[Your task]: Of all the lines below, output only those starting at the one with "- Support for Sodium 0.1.0" and ending at the one with "- Fix client stutter", both ends included, exactly as written.

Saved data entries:
______________________________

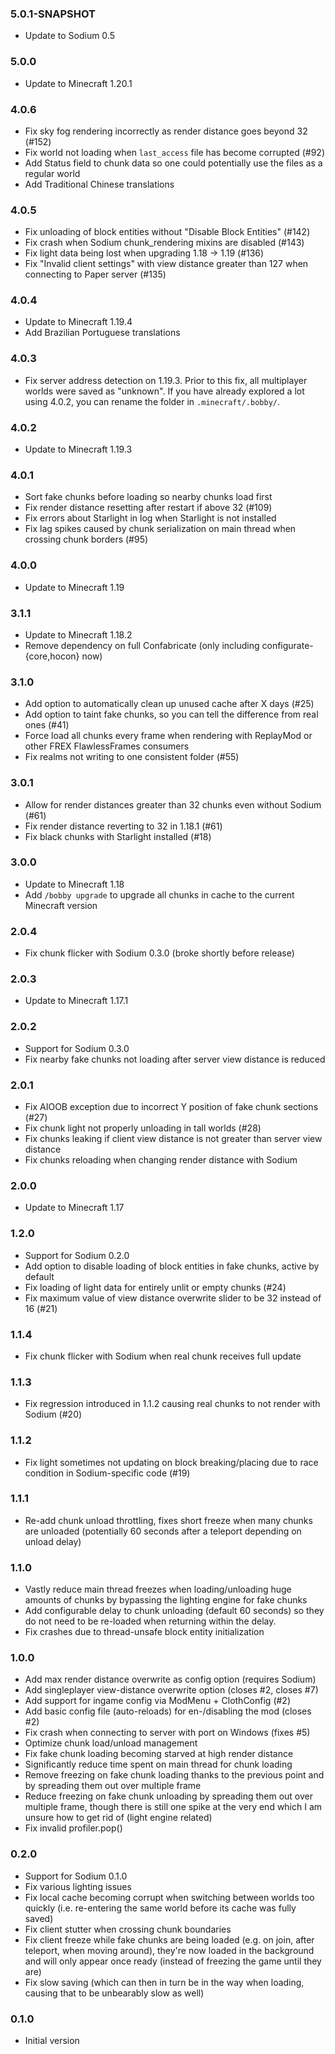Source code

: ### 5.0.1-SNAPSHOT
- Update to Sodium 0.5

### 5.0.0
- Update to Minecraft 1.20.1

### 4.0.6
- Fix sky fog rendering incorrectly as render distance goes beyond 32 (#152)
- Fix world not loading when `last_access` file has become corrupted (#92)
- Add Status field to chunk data so one could potentially use the files as a regular world
- Add Traditional Chinese translations

### 4.0.5
- Fix unloading of block entities without "Disable Block Entities" (#142)
- Fix crash when Sodium chunk_rendering mixins are disabled (#143)
- Fix light data being lost when upgrading 1.18 -> 1.19 (#136)
- Fix "Invalid client settings" with view distance greater than 127 when connecting to Paper server (#135)

### 4.0.4
- Update to Minecraft 1.19.4
- Add Brazilian Portuguese translations

### 4.0.3
- Fix server address detection on 1.19.3.
  Prior to this fix, all multiplayer worlds were saved as "unknown". If you have already explored a lot using 4.0.2, you can rename the folder in `.minecraft/.bobby/`.

### 4.0.2
- Update to Minecraft 1.19.3

### 4.0.1
- Sort fake chunks before loading so nearby chunks load first
- Fix render distance resetting after restart if above 32 (#109)
- Fix errors about Starlight in log when Starlight is not installed
- Fix lag spikes caused by chunk serialization on main thread when crossing chunk borders (#95)

### 4.0.0
- Update to Minecraft 1.19

### 3.1.1
- Update to Minecraft 1.18.2
- Remove dependency on full Confabricate (only including configurate-{core,hocon} now)

### 3.1.0
- Add option to automatically clean up unused cache after X days (#25)
- Add option to taint fake chunks, so you can tell the difference from real ones (#41)
- Force load all chunks every frame when rendering with ReplayMod or other FREX FlawlessFrames consumers
- Fix realms not writing to one consistent folder (#55)

### 3.0.1
- Allow for render distances greater than 32 chunks even without Sodium (#61)
- Fix render distance reverting to 32 in 1.18.1 (#61)
- Fix black chunks with Starlight installed (#18)

### 3.0.0
- Update to Minecraft 1.18
- Add `/bobby upgrade` to upgrade all chunks in cache to the current Minecraft version

### 2.0.4
- Fix chunk flicker with Sodium 0.3.0 (broke shortly before release)

### 2.0.3
- Update to Minecraft 1.17.1

### 2.0.2
- Support for Sodium 0.3.0
- Fix nearby fake chunks not loading after server view distance is reduced

### 2.0.1
- Fix AIOOB exception due to incorrect Y position of fake chunk sections (#27)
- Fix chunk light not properly unloading in tall worlds (#28)
- Fix chunks leaking if client view distance is not greater than server view distance
- Fix chunks reloading when changing render distance with Sodium

### 2.0.0
- Update to Minecraft 1.17

### 1.2.0
- Support for Sodium 0.2.0
- Add option to disable loading of block entities in fake chunks, active by default
- Fix loading of light data for entirely unlit or empty chunks (#24)
- Fix maximum value of view distance overwrite slider to be 32 instead of 16 (#21)

### 1.1.4
- Fix chunk flicker with Sodium when real chunk receives full update

### 1.1.3
- Fix regression introduced in 1.1.2 causing real chunks to not render with Sodium (#20)

### 1.1.2
- Fix light sometimes not updating on block breaking/placing due to race condition in Sodium-specific code (#19)

### 1.1.1
- Re-add chunk unload throttling, fixes short freeze when many chunks are unloaded (potentially 60 seconds after a teleport depending on unload delay)

### 1.1.0
- Vastly reduce main thread freezes when loading/unloading huge amounts of chunks by bypassing the lighting engine for fake chunks
- Add configurable delay to chunk unloading (default 60 seconds) so they do not need to be re-loaded when returning within the delay.
- Fix crashes due to thread-unsafe block entity initialization

### 1.0.0
- Add max render distance overwrite as config option (requires Sodium)
- Add singleplayer view-distance overwrite option (closes #2, closes #7)
- Add support for ingame config via ModMenu + ClothConfig (#2)
- Add basic config file (auto-reloads) for en-/disabling the mod (closes #2)
- Fix crash when connecting to server with port on Windows (fixes #5)
- Optimize chunk load/unload management
- Fix fake chunk loading becoming starved at high render distance
- Significantly reduce time spent on main thread for chunk loading
- Remove freezing on fake chunk loading thanks to the previous point and by spreading them out over multiple frame
- Reduce freezing on fake chunk unloading by spreading them out over multiple frame, though there is still one spike at the very end which I am unsure how to get rid of (light engine related)
- Fix invalid profiler.pop()

### 0.2.0
- Support for Sodium 0.1.0
- Fix various lighting issues
- Fix local cache becoming corrupt when switching between worlds too quickly (i.e. re-entering the same world before its cache was fully saved)
- Fix client stutter when crossing chunk boundaries
- Fix client freeze while fake chunks are being loaded (e.g. on join, after teleport, when moving around), they're now loaded in the background and will only appear once ready (instead of freezing the game until they are)
- Fix slow saving (which can then in turn be in the way when loading, causing that to be unbearably slow as well)

### 0.1.0
- Initial version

______________________________

[Task response]:
- Support for Sodium 0.1.0
- Fix various lighting issues
- Fix local cache becoming corrupt when switching between worlds too quickly (i.e. re-entering the same world before its cache was fully saved)
- Fix client stutter when crossing chunk boundaries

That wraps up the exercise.